What the task requires
The answer is every record that follows, printed exactly.

Recorded information Start Marker

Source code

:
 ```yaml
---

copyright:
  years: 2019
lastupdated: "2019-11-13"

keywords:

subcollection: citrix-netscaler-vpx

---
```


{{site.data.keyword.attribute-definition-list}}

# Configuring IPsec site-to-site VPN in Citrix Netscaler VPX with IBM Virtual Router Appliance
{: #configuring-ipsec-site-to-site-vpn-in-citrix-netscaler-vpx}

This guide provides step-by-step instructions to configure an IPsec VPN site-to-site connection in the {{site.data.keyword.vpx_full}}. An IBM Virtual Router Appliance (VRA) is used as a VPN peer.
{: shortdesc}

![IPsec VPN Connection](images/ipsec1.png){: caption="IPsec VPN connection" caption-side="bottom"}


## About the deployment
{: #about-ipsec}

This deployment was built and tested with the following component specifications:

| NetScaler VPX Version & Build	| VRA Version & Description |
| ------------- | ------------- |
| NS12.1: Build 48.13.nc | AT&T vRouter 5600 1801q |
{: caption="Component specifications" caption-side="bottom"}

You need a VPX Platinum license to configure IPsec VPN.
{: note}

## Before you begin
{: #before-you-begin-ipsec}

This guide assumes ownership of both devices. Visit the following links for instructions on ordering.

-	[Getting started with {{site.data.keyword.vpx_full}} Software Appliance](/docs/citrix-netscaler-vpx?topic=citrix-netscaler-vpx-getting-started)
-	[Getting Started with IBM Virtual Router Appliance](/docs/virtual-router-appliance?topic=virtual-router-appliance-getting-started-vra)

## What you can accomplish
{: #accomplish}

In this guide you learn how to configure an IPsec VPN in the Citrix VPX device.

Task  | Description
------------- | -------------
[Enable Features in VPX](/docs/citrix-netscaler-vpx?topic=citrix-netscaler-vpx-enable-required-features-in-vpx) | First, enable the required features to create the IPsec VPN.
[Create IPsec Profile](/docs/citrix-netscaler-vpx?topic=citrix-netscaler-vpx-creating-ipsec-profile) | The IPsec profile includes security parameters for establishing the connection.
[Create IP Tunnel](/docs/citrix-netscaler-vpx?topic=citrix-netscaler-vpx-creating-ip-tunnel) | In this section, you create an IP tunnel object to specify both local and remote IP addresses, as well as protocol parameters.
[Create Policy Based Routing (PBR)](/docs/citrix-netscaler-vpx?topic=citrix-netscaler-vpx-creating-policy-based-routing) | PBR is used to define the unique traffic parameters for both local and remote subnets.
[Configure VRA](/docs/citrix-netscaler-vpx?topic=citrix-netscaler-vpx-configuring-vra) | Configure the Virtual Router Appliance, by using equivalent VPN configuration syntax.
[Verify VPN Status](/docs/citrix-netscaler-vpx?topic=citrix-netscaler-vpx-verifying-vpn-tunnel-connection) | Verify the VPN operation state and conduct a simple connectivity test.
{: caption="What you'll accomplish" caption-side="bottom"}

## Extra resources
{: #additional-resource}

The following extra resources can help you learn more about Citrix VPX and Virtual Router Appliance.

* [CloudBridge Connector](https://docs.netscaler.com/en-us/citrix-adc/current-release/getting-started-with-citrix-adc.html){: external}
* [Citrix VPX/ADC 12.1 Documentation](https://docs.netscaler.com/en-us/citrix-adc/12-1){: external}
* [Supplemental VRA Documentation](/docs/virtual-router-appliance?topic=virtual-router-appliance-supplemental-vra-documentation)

Recorded information End Marker

Answer
Source code

:
 ```yaml
---

copyright:
  years: 2019
lastupdated: "2019-11-13"

keywords:

subcollection: citrix-netscaler-vpx

---
```


{{site.data.keyword.attribute-definition-list}}

# Configuring IPsec site-to-site VPN in Citrix Netscaler VPX with IBM Virtual Router Appliance
{: #configuring-ipsec-site-to-site-vpn-in-citrix-netscaler-vpx}

This guide provides step-by-step instructions to configure an IPsec VPN site-to-site connection in the {{site.data.keyword.vpx_full}}. An IBM Virtual Router Appliance (VRA) is used as a VPN peer.
{: shortdesc}

![IPsec VPN Connection](images/ipsec1.png){: caption="IPsec VPN connection" caption-side="bottom"}


## About the deployment
{: #about-ipsec}

This deployment was built and tested with the following component specifications:

| NetScaler VPX Version & Build	| VRA Version & Description |
| ------------- | ------------- |
| NS12.1: Build 48.13.nc | AT&T vRouter 5600 1801q |
{: caption="Component specifications" caption-side="bottom"}

You need a VPX Platinum license to configure IPsec VPN.
{: note}

## Before you begin
{: #before-you-begin-ipsec}

This guide assumes ownership of both devices. Visit the following links for instructions on ordering.

-	[Getting started with {{site.data.keyword.vpx_full}} Software Appliance](/docs/citrix-netscaler-vpx?topic=citrix-netscaler-vpx-getting-started)
-	[Getting Started with IBM Virtual Router Appliance](/docs/virtual-router-appliance?topic=virtual-router-appliance-getting-started-vra)

## What you can accomplish
{: #accomplish}

In this guide you learn how to configure an IPsec VPN in the Citrix VPX device.

Task  | Description
------------- | -------------
[Enable Features in VPX](/docs/citrix-netscaler-vpx?topic=citrix-netscaler-vpx-enable-required-features-in-vpx) | First, enable the required features to create the IPsec VPN.
[Create IPsec Profile](/docs/citrix-netscaler-vpx?topic=citrix-netscaler-vpx-creating-ipsec-profile) | The IPsec profile includes security parameters for establishing the connection.
[Create IP Tunnel](/docs/citrix-netscaler-vpx?topic=citrix-netscaler-vpx-creating-ip-tunnel) | In this section, you create an IP tunnel object to specify both local and remote IP addresses, as well as protocol parameters.
[Create Policy Based Routing (PBR)](/docs/citrix-netscaler-vpx?topic=citrix-netscaler-vpx-creating-policy-based-routing) | PBR is used to define the unique traffic parameters for both local and remote subnets.
[Configure VRA](/docs/citrix-netscaler-vpx?topic=citrix-netscaler-vpx-configuring-vra) | Configure the Virtual Router Appliance, by using equivalent VPN configuration syntax.
[Verify VPN Status](/docs/citrix-netscaler-vpx?topic=citrix-netscaler-vpx-verifying-vpn-tunnel-connection) | Verify the VPN operation state and conduct a simple connectivity test.
{: caption="What you'll accomplish" caption-side="bottom"}

## Extra resources
{: #additional-resource}

The following extra resources can help you learn more about Citrix VPX and Virtual Router Appliance.

* [CloudBridge Connector](https://docs.netscaler.com/en-us/citrix-adc/current-release/getting-started-with-citrix-adc.html){: external}
* [Citrix VPX/ADC 12.1 Documentation](https://docs.netscaler.com/en-us/citrix-adc/12-1){: external}
* [Supplemental VRA Documentation](/docs/virtual-router-appliance?topic=virtual-router-appliance-supplemental-vra-documentation)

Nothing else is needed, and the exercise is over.